(Collected data)
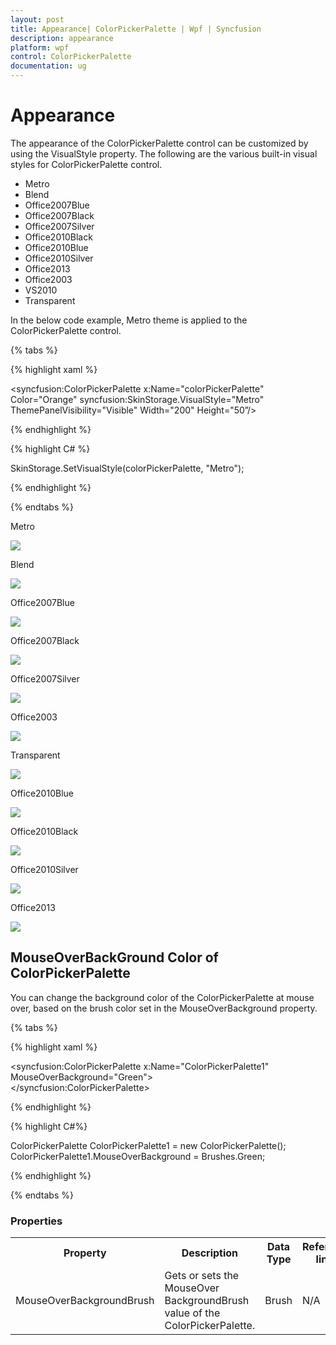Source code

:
 ```yaml
---
layout: post
title: Appearance| ColorPickerPalette | Wpf | Syncfusion
description: appearance
platform: wpf
control: ColorPickerPalette
documentation: ug
---
```


# Appearance

The appearance of the ColorPickerPalette control can be customized by using the VisualStyle property. The following are the various built-in visual styles for ColorPickerPalette control.

* Metro
* Blend
* Office2007Blue
* Office2007Black
* Office2007Silver
* Office2010Black
* Office2010Blue
* Office2010Silver
* Office2013
* Office2003
* VS2010
* Transparent

In the below code example, Metro theme is applied to the ColorPickerPalette control. 

{% tabs %}

{% highlight xaml %}

<syncfusion:ColorPickerPalette x:Name="colorPickerPalette" Color="Orange" syncfusion:SkinStorage.VisualStyle="Metro"  ThemePanelVisibility="Visible" Width="200" Height="50”/> 

{% endhighlight %}

{% highlight C# %}

SkinStorage.SetVisualStyle(colorPickerPalette, "Metro"); 

{% endhighlight %}

{% endtabs %}


Metro

![](Appearance_images/Appearance_img6.png)

Blend

![](Appearance_images/Appearance_img2.png)

Office2007Blue

![](Appearance_images/Appearance_img1.png)


Office2007Black

![](Appearance_images/Appearance_img4.png)


Office2007Silver

![](Appearance_images/Appearance_img5.png)


Office2003

![](Appearance_images/Appearance_img3.png)

Transparent

![](Appearance_images/Appearance_img7.png)

Office2010Blue

![](Appearance_images/Appearance_img8.png)

Office2010Black

![](Appearance_images/Appearance_img9.png)

Office2010Silver

![](Appearance_images/Appearance_img10.png)

Office2013

![](Appearance_images/Appearance_img11.png)

## MouseOverBackGround Color of ColorPickerPalette

You can change the background color of the ColorPickerPalette at mouse over, based on the brush color set in the MouseOverBackground property.

{% tabs %}

{% highlight xaml %}

<syncfusion:ColorPickerPalette  x:Name="ColorPickerPalette1" MouseOverBackground="Green">       
</syncfusion:ColorPickerPalette>

{% endhighlight %}

{% highlight C#%}

ColorPickerPalette ColorPickerPalette1 = new ColorPickerPalette();
ColorPickerPalette1.MouseOverBackground = Brushes.Green;

{% endhighlight %}

{% endtabs %}

### Properties


<table>
<tr>
<th>
Property</th><th>
Description</th><th>
Data Type</th><th>
Reference links</th></tr>
<tr>
<td>
MouseOverBackgroundBrush </td><td>
Gets or sets the MouseOver BackgroundBrush value of the ColorPickerPalette.</td><td>
Brush </td><td>
N/A </td></tr>
</table>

Try it:
Retype the data above as given, letting no picture into the copy.

Result:
Source code

:
 ```yaml
---
layout: post
title: Appearance| ColorPickerPalette | Wpf | Syncfusion
description: appearance
platform: wpf
control: ColorPickerPalette
documentation: ug
---
```


# Appearance

The appearance of the ColorPickerPalette control can be customized by using the VisualStyle property. The following are the various built-in visual styles for ColorPickerPalette control.

* Metro
* Blend
* Office2007Blue
* Office2007Black
* Office2007Silver
* Office2010Black
* Office2010Blue
* Office2010Silver
* Office2013
* Office2003
* VS2010
* Transparent

In the below code example, Metro theme is applied to the ColorPickerPalette control. 

{% tabs %}

{% highlight xaml %}

<syncfusion:ColorPickerPalette x:Name="colorPickerPalette" Color="Orange" syncfusion:SkinStorage.VisualStyle="Metro"  ThemePanelVisibility="Visible" Width="200" Height="50”/> 

{% endhighlight %}

{% highlight C# %}

SkinStorage.SetVisualStyle(colorPickerPalette, "Metro"); 

{% endhighlight %}

{% endtabs %}


Metro

![](Appearance_images/Appearance_img6.png)

Blend

![](Appearance_images/Appearance_img2.png)

Office2007Blue

![](Appearance_images/Appearance_img1.png)


Office2007Black

![](Appearance_images/Appearance_img4.png)


Office2007Silver

![](Appearance_images/Appearance_img5.png)


Office2003

![](Appearance_images/Appearance_img3.png)

Transparent

![](Appearance_images/Appearance_img7.png)

Office2010Blue

![](Appearance_images/Appearance_img8.png)

Office2010Black

![](Appearance_images/Appearance_img9.png)

Office2010Silver

![](Appearance_images/Appearance_img10.png)

Office2013

![](Appearance_images/Appearance_img11.png)

## MouseOverBackGround Color of ColorPickerPalette

You can change the background color of the ColorPickerPalette at mouse over, based on the brush color set in the MouseOverBackground property.

{% tabs %}

{% highlight xaml %}

<syncfusion:ColorPickerPalette  x:Name="ColorPickerPalette1" MouseOverBackground="Green">       
</syncfusion:ColorPickerPalette>

{% endhighlight %}

{% highlight C#%}

ColorPickerPalette ColorPickerPalette1 = new ColorPickerPalette();
ColorPickerPalette1.MouseOverBackground = Brushes.Green;

{% endhighlight %}

{% endtabs %}

### Properties


<table>
<tr>
<th>
Property</th><th>
Description</th><th>
Data Type</th><th>
Reference links</th></tr>
<tr>
<td>
MouseOverBackgroundBrush </td><td>
Gets or sets the MouseOver BackgroundBrush value of the ColorPickerPalette.</td><td>
Brush </td><td>
N/A </td></tr>
</table>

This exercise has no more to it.